▶ [Directions for this task] Among the lines of this listing, count those that include "Onion" and state the count by itself.

>>>

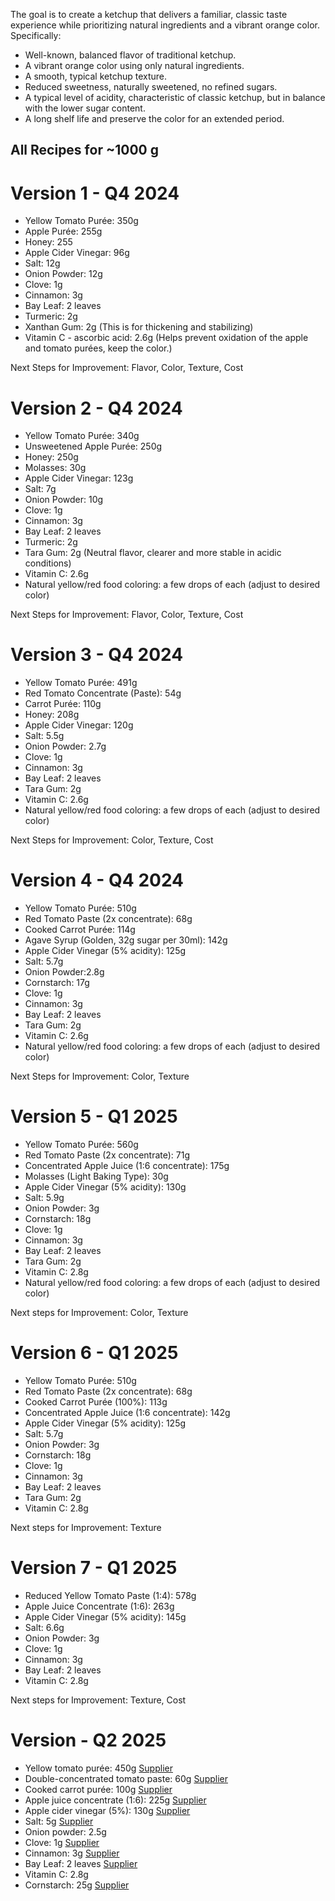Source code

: The goal is to create a ketchup that delivers a familiar, classic taste experience while prioritizing natural ingredients and a vibrant orange color. Specifically:

* Well-known, balanced flavor of traditional ketchup.
* A vibrant orange color using only natural ingredients.
* A smooth, typical ketchup texture.
* Reduced sweetness, naturally sweetened, no refined sugars.
* A typical level of acidity, characteristic of classic ketchup, but in balance with the lower sugar content.
* A long shelf life and preserve the color for an extended period.

## All Recipes for ~1000 g

# Version 1 - Q4 2024

- Yellow Tomato Purée: 350g
- Apple Purée: 255g
- Honey: 255
- Apple Cider Vinegar: 96g
- Salt: 12g
- Onion Powder: 12g
- Clove: 1g
- Cinnamon: 3g
- Bay Leaf: 2 leaves
- Turmeric: 2g
- Xanthan Gum: 2g (This is for thickening and stabilizing)
- Vitamin C - ascorbic acid: 2.6g (Helps prevent oxidation of the apple and tomato purées, keep the color.)

Next Steps for Improvement: Flavor, Color, Texture, Cost

# Version 2 - Q4 2024

- Yellow Tomato Purée: 340g
- Unsweetened Apple Purée: 250g
- Honey: 250g
- Molasses: 30g
- Apple Cider Vinegar: 123g
- Salt: 7g
- Onion Powder: 10g
- Clove: 1g
- Cinnamon: 3g
- Bay Leaf: 2 leaves
- Turmeric: 2g
- Tara Gum: 2g (Neutral flavor, clearer and more stable in acidic conditions)
- Vitamin C: 2.6g
- Natural yellow/red food coloring: a few drops of each (adjust to desired color)

Next Steps for Improvement: Flavor, Color, Texture, Cost

# Version 3 - Q4 2024

- Yellow Tomato Purée: 491g
- Red Tomato Concentrate (Paste): 54g
- Carrot Purée: 110g
- Honey: 208g
- Apple Cider Vinegar: 120g
- Salt: 5.5g
- Onion Powder: 2.7g
- Clove: 1g
- Cinnamon: 3g
- Bay Leaf: 2 leaves
- Tara Gum: 2g
- Vitamin C: 2.6g
- Natural yellow/red food coloring: a few drops of each (adjust to desired color)

Next Steps for Improvement: Color, Texture, Cost

# Version 4 - Q4 2024

- Yellow Tomato Purée: 510g
- Red Tomato Paste (2x concentrate): 68g
- Cooked Carrot Purée: 114g
- Agave Syrup (Golden, 32g sugar per 30ml): 142g
- Apple Cider Vinegar (5% acidity): 125g
- Salt: 5.7g
- Onion Powder:2.8g
- Cornstarch: 17g
- Clove: 1g
- Cinnamon: 3g
- Bay Leaf: 2 leaves
- Tara Gum: 2g
- Vitamin C: 2.6g
- Natural yellow/red food coloring: a few drops of each (adjust to desired color)

Next Steps for Improvement: Color, Texture

# Version 5 - Q1 2025

- Yellow Tomato Purée: 560g
- Red Tomato Paste (2x concentrate): 71g
- Concentrated Apple Juice (1:6 concentrate): 175g
- Molasses (Light Baking Type): 30g
- Apple Cider Vinegar (5% acidity): 130g
- Salt: 5.9g
- Onion Powder: 3g
- Cornstarch: 18g
- Clove: 1g
- Cinnamon: 3g
- Bay Leaf: 2 leaves
- Tara Gum: 2g
- Vitamin C: 2.8g
- Natural yellow/red food coloring: a few drops of each (adjust to desired color)

Next steps for Improvement: Color, Texture

# Version 6 - Q1 2025

- Yellow Tomato Purée: 510g
- Red Tomato Paste (2x concentrate): 68g
- Cooked Carrot Purée (100%): 113g
- Concentrated Apple Juice (1:6 concentrate): 142g
- Apple Cider Vinegar (5% acidity): 125g
- Salt: 5.7g
- Onion Powder: 3g
- Cornstarch: 18g
- Clove: 1g
- Cinnamon: 3g
- Bay Leaf: 2 leaves
- Tara Gum: 2g
- Vitamin C: 2.8g

Next steps for Improvement: Texture

# Version 7 - Q1 2025

- Reduced Yellow Tomato Paste (1:4): 578g
- Apple Juice Concentrate (1:6): 263g
- Apple Cider Vinegar (5% acidity): 145g
- Salt: 6.6g
- Onion Powder: 3g
- Clove: 1g
- Cinnamon: 3g
- Bay Leaf: 2 leaves
- Vitamin C: 2.8g

Next steps for Improvement: Texture, Cost

# Version  - Q2 2025

- Yellow tomato purée: 450g [Supplier](https://github.com/bahuwrihi/Sats-Ketchup/blob/450d3feeb4db54f99a9db0eda524ca3d383231ce/Supply%20Chain%20%26%20Compliance/Ingredients/Suppliers.md)
- Double-concentrated tomato paste: 60g [Supplier](https://github.com/bahuwrihi/Sats-Ketchup/blob/450d3feeb4db54f99a9db0eda524ca3d383231ce/Supply%20Chain%20%26%20Compliance/Ingredients/Suppliers.md)
- Cooked carrot purée: 100g [Supplier](https://github.com/bahuwrihi/Sats-Ketchup/blob/450d3feeb4db54f99a9db0eda524ca3d383231ce/Supply%20Chain%20%26%20Compliance/Ingredients/Suppliers.md)
- Apple juice concentrate (1:6): 225g [Supplier](https://github.com/bahuwrihi/Sats-Ketchup/blob/450d3feeb4db54f99a9db0eda524ca3d383231ce/Supply%20Chain%20%26%20Compliance/Ingredients/Suppliers.md)
- Apple cider vinegar (5%): 130g [Supplier](https://github.com/bahuwrihi/Sats-Ketchup/blob/450d3feeb4db54f99a9db0eda524ca3d383231ce/Supply%20Chain%20%26%20Compliance/Ingredients/Suppliers.md)
- Salt: 5g [Supplier](https://github.com/bahuwrihi/Sats-Ketchup/blob/450d3feeb4db54f99a9db0eda524ca3d383231ce/Supply%20Chain%20%26%20Compliance/Ingredients/Suppliers.md)
- Onion powder: 2.5g 
- Clove: 1g [Supplier](https://github.com/bahuwrihi/Sats-Ketchup/blob/450d3feeb4db54f99a9db0eda524ca3d383231ce/Supply%20Chain%20%26%20Compliance/Ingredients/Suppliers.md)
- Cinnamon: 3g [Supplier](https://github.com/bahuwrihi/Sats-Ketchup/blob/450d3feeb4db54f99a9db0eda524ca3d383231ce/Supply%20Chain%20%26%20Compliance/Ingredients/Suppliers.md)
- Bay Leaf: 2 leaves [Supplier](https://github.com/bahuwrihi/Sats-Ketchup/blob/450d3feeb4db54f99a9db0eda524ca3d383231ce/Supply%20Chain%20%26%20Compliance/Ingredients/Suppliers.md)
- Vitamin C: 2.8g
- Cornstarch: 25g [Supplier](https://github.com/bahuwrihi/Sats-Ketchup/blob/450d3feeb4db54f99a9db0eda524ca3d383231ce/Supply%20Chain%20%26%20Compliance/Ingredients/Suppliers.md)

<<<

▶ [Result below] 8